Introducing the SAFE Model: A New Way to Build Strength, Not Just Solve Problems
For over two decades, I’ve worked across youth justice, education, truth-telling, and business. I’ve led healing camps, facilitated boardroom strategy, and sat beside Elders and young people as they shared the hardest parts of their stories.
What I’ve come to understand is this: real change doesn’t happen without safety.
Not just physical safety, but emotional safety. Cultural safety. Systemic safety.
And too often, the systems we ask our people to navigate weren’t built for us to be safe in.

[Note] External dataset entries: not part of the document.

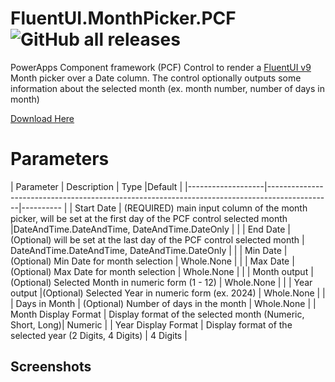 # FluentUI.MonthPicker.PCF ![GitHub all releases](https://img.shields.io/github/downloads/drivardxrm/FluentUI.MonthPicker.PCF/total?style=plastic)

PowerApps Component framework (PCF) Control to render a [FluentUI v9](https://react.fluentui.dev/) Month picker over a Date column. The control optionally outputs some information about the selected month (ex. month number, number of days in month) 

[Download Here](https://github.com/drivardxrm/FluentUI.MonthPicker.PCF/releases/latest)


# Parameters
| Parameter         | Description                                                                                  | Type     |Default     |
|-------------------|----------------------------------------------------------------------------------------------|----------   |
| Start Date  | (REQUIRED) main input column of the month picker, will be set at the first day of the PCF control selected month |DateAndTime.DateAndTime, DateAndTime.DateOnly | |
| End Date  | (Optional) will be set at the last day of the PCF control selected month |    DateAndTime.DateAndTime, DateAndTime.DateOnly    | |
| Min Date   |  (Optional) Min Date for month selection | Whole.None  | |
| Max Date   |  (Optional) Max Date for month selection | Whole.None | |
| Month output   | (Optional) Selected Month in numeric form (1 - 12) | Whole.None | |
| Year output |(Optional) Selected Year in numeric form (ex. 2024) |  Whole.None  | |
| Days in Month | (Optional) Number of days in the month |  Whole.None   |
| Month Display Format | Display format of the selected month (Numeric, Short, Long)|  Numeric  |
| Year Display Format | Display format of the selected year (2 Digits, 4 Digits) |  4 Digits   |


## Screenshots ##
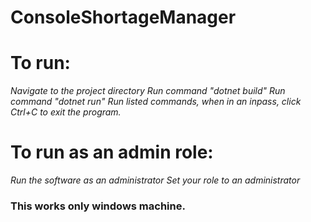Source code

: # ConsoleShortageManager
 
# To run:
*Navigate to the project directory*
*Run command "dotnet build"*
*Run command "dotnet run"*
*Run listed commands, when in an inpass, click Ctrl+C to exit the program.*

# To run as an admin role:
*Run the software as an administrator*
*Set your role to an administrator*
### This works only windows machine.
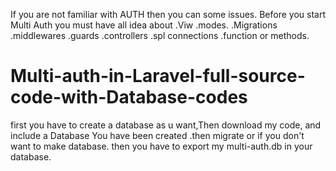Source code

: If you are not familiar with AUTH then you can some issues.
Before you start Multi Auth you must have all idea about
.Viw
.modes.
.Migrations
.middlewares
.guards
.controllers
.spl connections
.function or methods.

# Multi-auth-in-Laravel-full-source-code-with-Database-codes
first you have to create a database as u want,Then  download my code,
and include a Database You have been created .then migrate or if you don't want to make database. then you
have to export my multi-auth.db in your database.

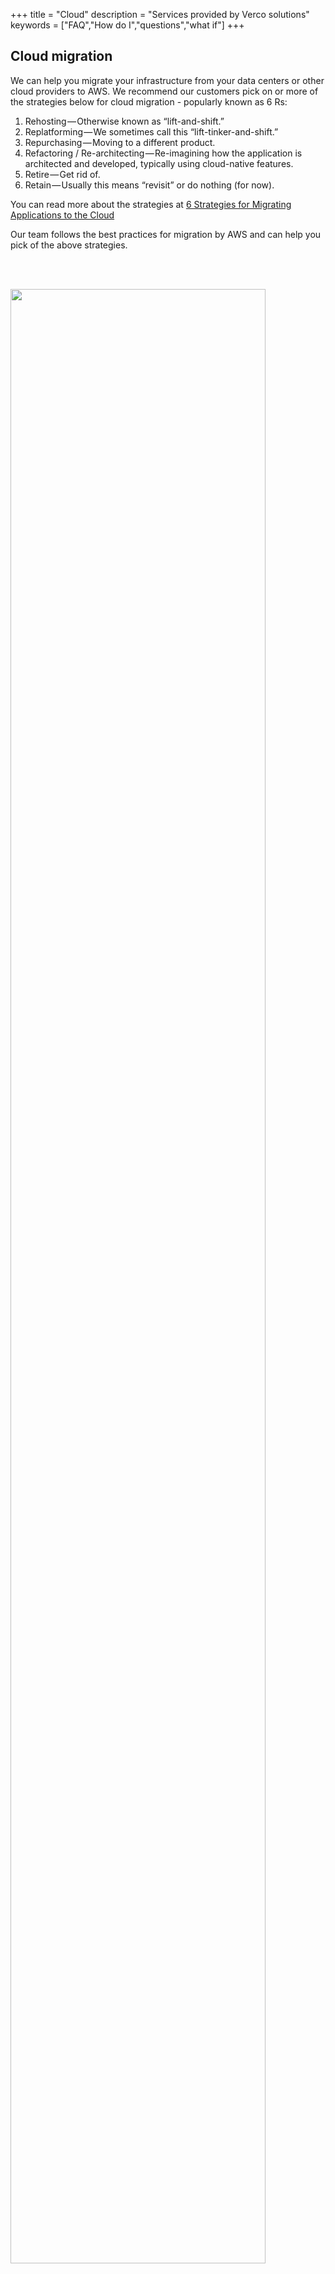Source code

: +++
title = "Cloud"
description = "Services provided by Verco solutions"
keywords = ["FAQ","How do I","questions","what if"]
+++

## Cloud migration

We can help you migrate your infrastructure from your data centers or other cloud providers to AWS. We recommend our customers pick on or more of 
the strategies below for cloud migration - popularly known as 6 Rs:

1. Rehosting — Otherwise known as “lift-and-shift.”
1. Replatforming — We sometimes call this “lift-tinker-and-shift.”
1. Repurchasing — Moving to a different product.
1. Refactoring / Re-architecting — Re-imagining how the application is architected and developed, typically using cloud-native features.
1. Retire — Get rid of.
1. Retain — Usually this means “revisit” or do nothing (for now).

You can read  more about the strategies at [6 Strategies for Migrating Applications to the Cloud](https://aws.amazon.com/blogs/enterprise-strategy/6-strategies-for-migrating-applications-to-the-cloud/)

Our team follows the best practices for migration by AWS and can help you pick of the above strategies.

<br><br>

<img src="/img/cloud-migration2.png" width="90%">

<br><br>

<!-- ## Serverless

<img src="/img/serverless.png" width="50%"> -->

<br><br>

<!-- ## Cloud Native Application Development

We can help you break away from the traditional model of building monolithic software applications, and focus on creating applications that leverage cloud environments. 

Our approach to application development allows your organization’s systems to be –

<b style="color: #03befc">Flexible </b>
Build applications that run on any cloud platform without modifications

<b style="color: #03befc">Resilient</b>
We focus on architecting for resilience.  We help you design systems that stay online regardless of environment interruptions

<b style="color: #03befc">Elastic</b>
We build applications that respond dynamically to changes in workload -->


---

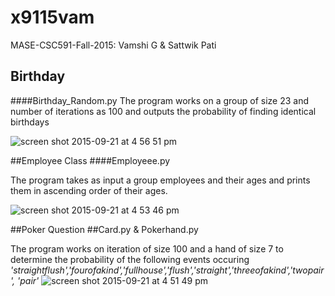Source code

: # x9115vam
MASE-CSC591-Fall-2015: Vamshi G &amp; Sattwik Pati

## Birthday
####Birthday_Random.py
The program works on a group of size 23 and number of iterations as 100 and outputs the probability of finding identical birthdays

![screen shot 2015-09-21 at 4 56 51 pm](https://cloud.githubusercontent.com/assets/8950958/10004877/0e89f076-6082-11e5-947a-e4082f18e92f.png)

##Employee Class
####Employeee.py

The program takes as input a group employees and their ages and prints them in ascending order of their ages.

![screen shot 2015-09-21 at 4 53 46 pm](https://cloud.githubusercontent.com/assets/8950958/10004883/116b4f88-6082-11e5-8c23-4bd4fda420e4.png)

##Poker Question
##Card.py & Pokerhand.py

The program works on iteration of size 100 and a hand of size 7 to determine the probability of the following events occuring
*'straightflush','fourofakind','fullhouse','flush','straight','threeofakind','twopair', 'pair'*
![screen shot 2015-09-21 at 4 51 49 pm](https://cloud.githubusercontent.com/assets/8950958/10004886/132e21b0-6082-11e5-85b2-6d6dbd02a546.png)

That’s why I created the SAFE Model — a strengths-based framework designed to support individuals, organisations, and communities to move from survival to strength.
What Is the SAFE Model?
The SAFE Model works across three interconnected domains:
SAFE in Self
Personal healing, life skills, emotional awareness, and confidenceSAFE Organisations
Structural change, leadership development, cultural safety frameworks, and shifting away from deficit narrativesSAFE Communities
Truth-telling, cultural governance, economic independence, and collective healing
At the intersection of all three is where transformation lives.
This model isn’t a theory. It’s built from lived experience — from running youth camps, mentoring kids in care, running businesses, and watching our mob try to find their place in workplaces and communities that often don’t understand them.
Why It Matters
We’ve had programs, pilots, and policy papers for decades. Some have helped. Many have not. What we need now is something different — pathways, not just projects.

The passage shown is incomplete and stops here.